# rs-collector

![Release Status](https://img.shields.io/badge/status-alpha-red.svg) [![Linux & OS X Build Status](https://img.shields.io/travis/lukaspustina/rs-collector/master.svg)](https://travis-ci.org/lukaspustina/rs-collector) [![GitHub release](https://img.shields.io/github/release/lukaspustina/rs-collector.svg)](https://github.com/lukaspustina/rs-collector/releases) [![](https://img.shields.io/crates/v/rs-collector.svg)](https://crates.io/crates/rs-collector) [![license](https://img.shields.io/github/license/lukaspustina/rs-collector.svg)](https://github.com/lukaspustina/rs-collector/blob/master/LICENSE) [![Ansible Role](https://img.shields.io/badge/ansible--galaxy-rs__collector-blue.svg)](https://galaxy.ansible.com/Rheinwerk/rs_collector/)


_rs-collector_ is a [Bosun](https://bosun.org) compatible collector for various services that are not covered by [scollector](https://bosun.org/scollector/), and that we use at [CenterDevice](https://www.centerdevice.de/en/).

**Attention**:  Please be advised, even though we have been running _rs-collector_ on our production systems successfully for months, this is not stable software.

<!-- START doctoc generated TOC please keep comment here to allow auto update -->
<!-- DON'T EDIT THIS SECTION, INSTEAD RE-RUN doctoc TO UPDATE -->
**Table of Contents**  *generated with [DocToc](https://github.com/thlorenz/doctoc)*

- [Collectors](#collectors)
  - [Galera](#galera)
    - [Example Alarms](#example-alarms)
  - [HasIpAddr](#hasipaddr)
    - [Example Alarm](#example-alarm)
  - [JVM](#jvm)
  - [Mongo](#mongo)
    - [Example Alarms](#example-alarms-1)
  - [Postfix](#postfix)
    - [Example Alarms](#example-alarms-2)
  - [rs-collector Internal Metrics](#rs-collector-internal-metrics)
- [Configuration](#configuration)
- [Installation](#installation)
  - [Ubuntu [x86_64 and Raspberry Pi]](#ubuntu-x86_64-and-raspberry-pi)
  - [Linux Binaries [x86_64 and Raspberry Pi]](#linux-binaries-x86_64-and-raspberry-pi)
  - [macOS](#macos)
  - [Sources](#sources)
  - [Ansible](#ansible)
- [Know Issues](#know-issues)
- [Roadmap](#roadmap)

<!-- END doctoc generated TOC please keep comment here to allow auto update -->


## Collectors

1. [Galera](#galera) - Collects metrics about the cluster status and cluster sync performance of a MySQL Galera cluster.
1. [HasIpAddr](#hasipaddr) - Checks if a host has bound specific IPv4 addresses.
1. [JVM](#JVM) - Collects garbage collection statistics.
1. [Megaraid](#megaraid) - Collects Megaraid disk statistics.
1. [MongoDB](#mongo) - Collects replicaset metrics.
1. [Postfix](#postfix) - Collects queue lengths for all postfix queues.
1. [rs-collector](#rs-collector) - Collects internal metrics for rs-collector.

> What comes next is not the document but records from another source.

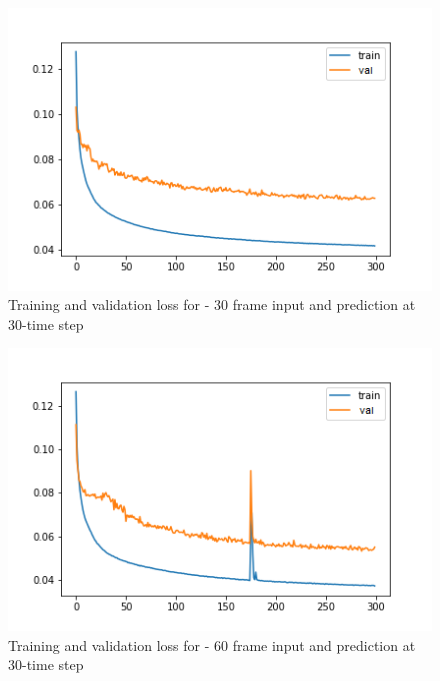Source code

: \begin{figure}[H] 
\includegraphics[scale=0.8]{conf10_300e_30ffuture}
\begin{center}
\caption{Training and validation loss for - 30 frame input and prediction at 30-time step }
\label{30-30}
\end{center}
\end{figure}

\begin{figure}[H] 
\includegraphics[scale=0.8]{conf11_300e_60_30ffuture}
\begin{center}
\caption{Training and validation loss for - 60 frame input and prediction at 30-time step }
\label{60-30}
\end{center}
\end{figure}

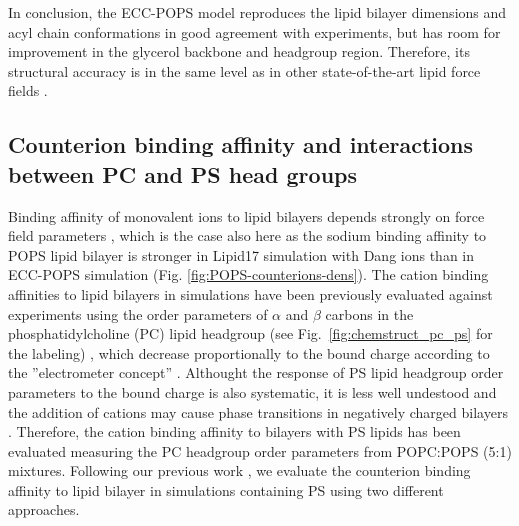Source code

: \documentclass[journal=jpcbfk,manuscript=article]{achemso}
\begin{document}

In conclusion, the ECC-POPS model reproduces the lipid bilayer dimensions and
acyl chain conformations in good agreement with experiments, but has room for
improvement in the glycerol backbone and headgroup region. Therefore,
its structural accuracy is in the same level as in other state-of-the-art
lipid force fields \cite{botan15, ollila16, Pluhackova2016, nmrlipids_proj4}.
 
 
\subsection{Counterion binding affinity and interactions between PC and PS head groups}

Binding affinity of monovalent ions to lipid bilayers depends strongly on
force field parameters \cite{catte16,melcr18,nmrlipids_proj4},
which is the case also here as the sodium binding affinity to
POPS lipid bilayer is stronger in Lipid17 simulation with Dang ions than in
ECC-POPS simulation (Fig. \ref{fig:POPS-counterions-dens}).
The cation binding affinities to lipid bilayers in simulations have been previously evaluated
against experiments using the order parameters of $\alpha$ and $\beta$ carbons in the
phosphatidylcholine (PC) lipid headgroup (see Fig.~\ref{fig:chemstruct_pc_ps} for the labeling) \cite{catte16,melcr18,nmrlipids_proj4},
which decrease proportionally to the bound charge according to the ''electrometer concept'' \citep{seelig87}.
Althought the response of PS lipid headgroup order parameters to the bound charge is also systematic,
it is less well undestood and the addition of cations may cause phase transitions in negatively charged
bilayers \cite{feigenson86,mattai89,roux91,roux90}. Therefore, the cation binding affinity to bilayers with
PS lipids has been evaluated measuring the PC headgroup order parameters from POPC:POPS (5:1)
mixtures\cite{roux90,nmrlipids_proj4}.
Following our previous work \cite{nmrlipids_proj4}, we evaluate the counterion binding affinity
to lipid bilayer in simulations containing PS using two different approaches.

\end{document}
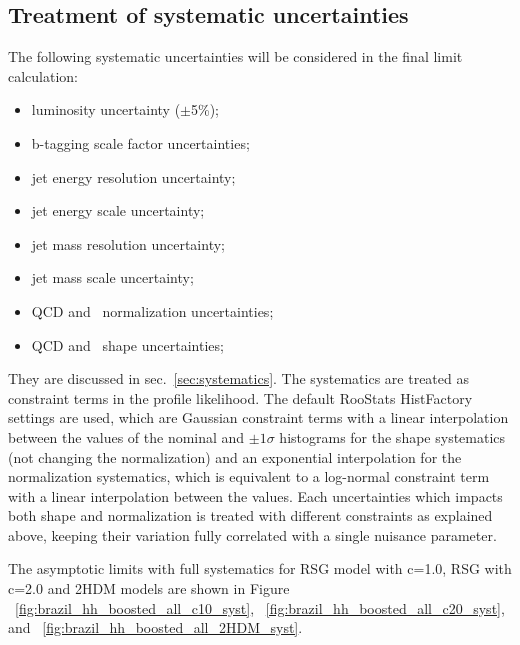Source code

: \subsection{Treatment of systematic uncertainties}
\label{sec:limit_sys}


The following systematic uncertainties will be considered in the final limit calculation:
\begin{itemize}
  \item luminosity uncertainty ($\pm$5\%);
  \item b-tagging scale factor uncertainties;
  \item \largeR jet energy resolution uncertainty;
  \item \largeR jet energy scale uncertainty; 
  \item \largeR jet mass resolution uncertainty;
  \item \largeR jet mass scale uncertainty;
  \item QCD and \ttbar\ normalization uncertainties;
  \item QCD and \ttbar\ shape uncertainties;
\end{itemize}

They are discussed in sec.~\ref{sec:systematics}. The systematics are treated as constraint terms in the profile likelihood. The default RooStats HistFactory settings are used, which are Gaussian constraint terms with a linear interpolation between the values of the nominal and $\pm 1 \sigma$ histograms for the shape systematics (not changing the normalization) and an exponential interpolation for the  normalization systematics,  which is equivalent to a log-normal constraint term with a linear interpolation between the values. Each uncertainties which impacts both shape and normalization is treated with different constraints as explained above, keeping their variation fully correlated with a single nuisance parameter.


The asymptotic limits with full systematics for RSG model with c=1.0, RSG with c=2.0 and 2HDM models are shown in Figure ~\ref{fig:brazil_hh_boosted_all_c10_syst}, ~\ref{fig:brazil_hh_boosted_all_c20_syst}, and ~\ref{fig:brazil_hh_boosted_all_2HDM_syst}.

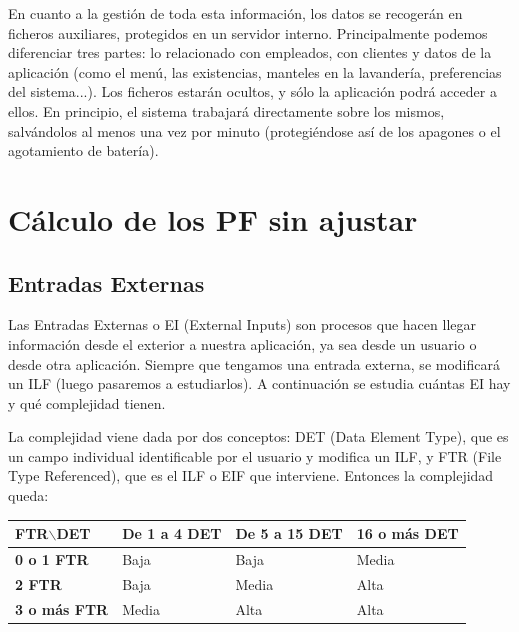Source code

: \documentclass[spanish,a4paper,11pt, twoside]{report}	%
\begin{document}
En cuanto a la gestión de toda esta información, los datos se recogerán en ficheros auxiliares, protegidos en un servidor interno. Principalmente podemos diferenciar tres partes: lo relacionado con empleados, con clientes y datos de la aplicación (como el menú, las existencias, manteles en la lavandería, preferencias del sistema...). Los ficheros estarán ocultos, y sólo la aplicación podrá acceder a ellos. En principio, el sistema trabajará directamente sobre los mismos, salvándolos al menos una vez por minuto (protegiéndose así de los apagones o el agotamiento de batería).

\section{Cálculo de los PF sin ajustar}
	\subsection{Entradas Externas}
	Las Entradas Externas o EI (External Inputs) son procesos que hacen llegar información desde el exterior a nuestra aplicación, ya sea desde un usuario o desde otra aplicación. Siempre que tengamos una entrada externa, se modificará un ILF (luego pasaremos a estudiarlos). A continuación se estudia cuántas EI hay y qué complejidad tienen. 

	La complejidad viene dada por dos conceptos: DET (Data Element Type), que es un campo individual identificable por el usuario y modifica un ILF, y FTR (File Type Referenced), que es el ILF o EIF que interviene. Entonces la complejidad queda: 

\vspace{0.35cm}
			\begin{tabular}{|p{3cm}||p{3cm}|p{3.2cm}|p{3cm}|}
				\hline
				\textbf{FTR$\backslash$DET} & \textbf{De 1 a 4 DET} & \textbf{De 5 a 15 DET} & \textbf{16  o más DET} \\ \hline \hline
				\textbf{0 o 1 FTR} & Baja & Baja & Media \\ \hline 
				\textbf{2 FTR} & Baja & Media & Alta \\ \hline 
				\textbf{3 o más FTR} & Media & Alta & Alta \\ \hline 
			\end{tabular}

\vspace{0.35cm}
\end{document}
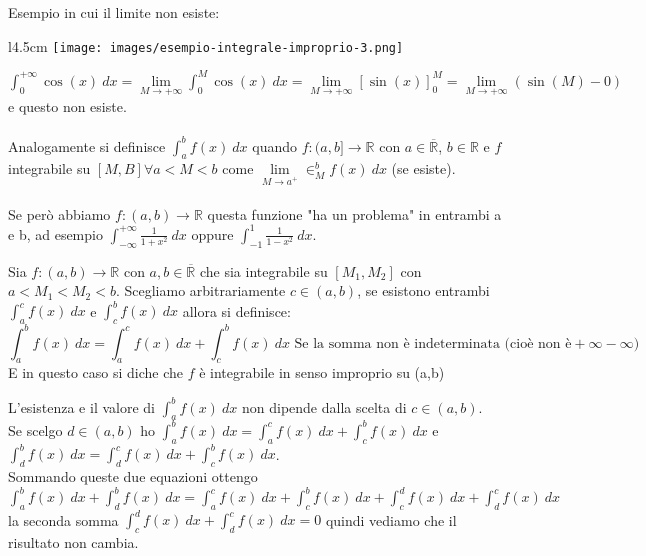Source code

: \begin{example}
Esempio in cui il limite non esiste: 
\end{example}
\begin{wrapfigure}[2]{l}{4.5cm}
    \vspace{-25pt}
    \centering
    \texttt{[image: images/esempio-integrale-improprio-3.png]}
\end{wrapfigure}
$\int_0^{+\infty}\cos(x)\:dx = \lim\limits_{M\to +\infty}\int_0^M\cos(x)\:dx = \lim\limits_{M\to +\infty}[\sin(x)]_0^M = \lim\limits_{M\to +\infty}(\sin(M)-0)$ e questo non esiste.\\\\

\hspace{-15pt}Analogamente si definisce $\int_a^b f(x)\:dx$ quando $f:(a,b] \to \mathbb{R}$ con $a \in \mathbb{\overline{R}}$, $b\in \mathbb{R}$ e $f$ integrabile su $[M,B] \forall a < M < b$ come $\lim\limits_{M\to a^+}\in_M^b f(x) \:dx$ (se esiste).\\\\
Se però abbiamo $f:(a,b)\to \mathbb{R}$ questa funzione "ha un problema" in entrambi a e b, ad esempio $\int_{-\infty}^{+\infty}\frac{1}{1+x^2}\:dx$ oppure $\int_{-1}^1 \frac{1}{1-x^2}\:dx$.

\begin{definition}
Sia $f: (a,b)\to \mathbb{R}$ con $a,b \in \mathbb{\overline{R}}$ che sia integrabile su $[M_1,M_2]$ con $a<M_1<M_2<b$. Scegliamo arbitrariamente $c\in (a,b)$, se esistono entrambi $\int_a^c f(x)\:dx$ e $\int_c^b f(x)\:dx$ allora si definisce:
\[\int_a^b f(x)\:dx = \int_a^c f(x)\:dx + \int_c^b f(x)\:dx \text{ Se la somma non è indeterminata (cioè non è} +\infty-\infty)\]
E in questo caso si diche che $f$ è integrabile in senso improprio su (a,b)
\end{definition}

\begin{observation}
L'esistenza e il valore di $\int_a^b f(x) \:dx$ non dipende dalla scelta di $c\in (a,b)$.\\
Se scelgo $d\in (a,b)$ ho $\int_a^b f(x)\:dx = \int_a^c f(x)\:dx + \int_c^b f(x)\:dx$ e $\int_d^b f(x)\:dx = \int_d^c f(x)\:dx + \int_c^b f(x)\:dx$.\\
Sommando queste due equazioni ottengo $\int_a^b f(x)\:dx + \int_d^b f(x)\:dx = \int_a^c f(x)\:dx + \int_c^b f(x)\:dx + \int_c^d f(x)\:dx + \int_d^c f(x)\:dx$ la seconda somma $\int_c^d f(x)\:dx + \int_d^c f(x)\:dx = 0$ quindi vediamo che il risultato non cambia.
\end{observation}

See below for details about the collectors.

### Galera

The _Galera_ collector collects metrics about the cluster status and cluster sync performance of a MySQL Galera cluster. We use it to watch for cluster split brain and general degradation situations. There is a full list of all available metrics in [galera.rs](src/collectors/galera.rs), function `metadata`.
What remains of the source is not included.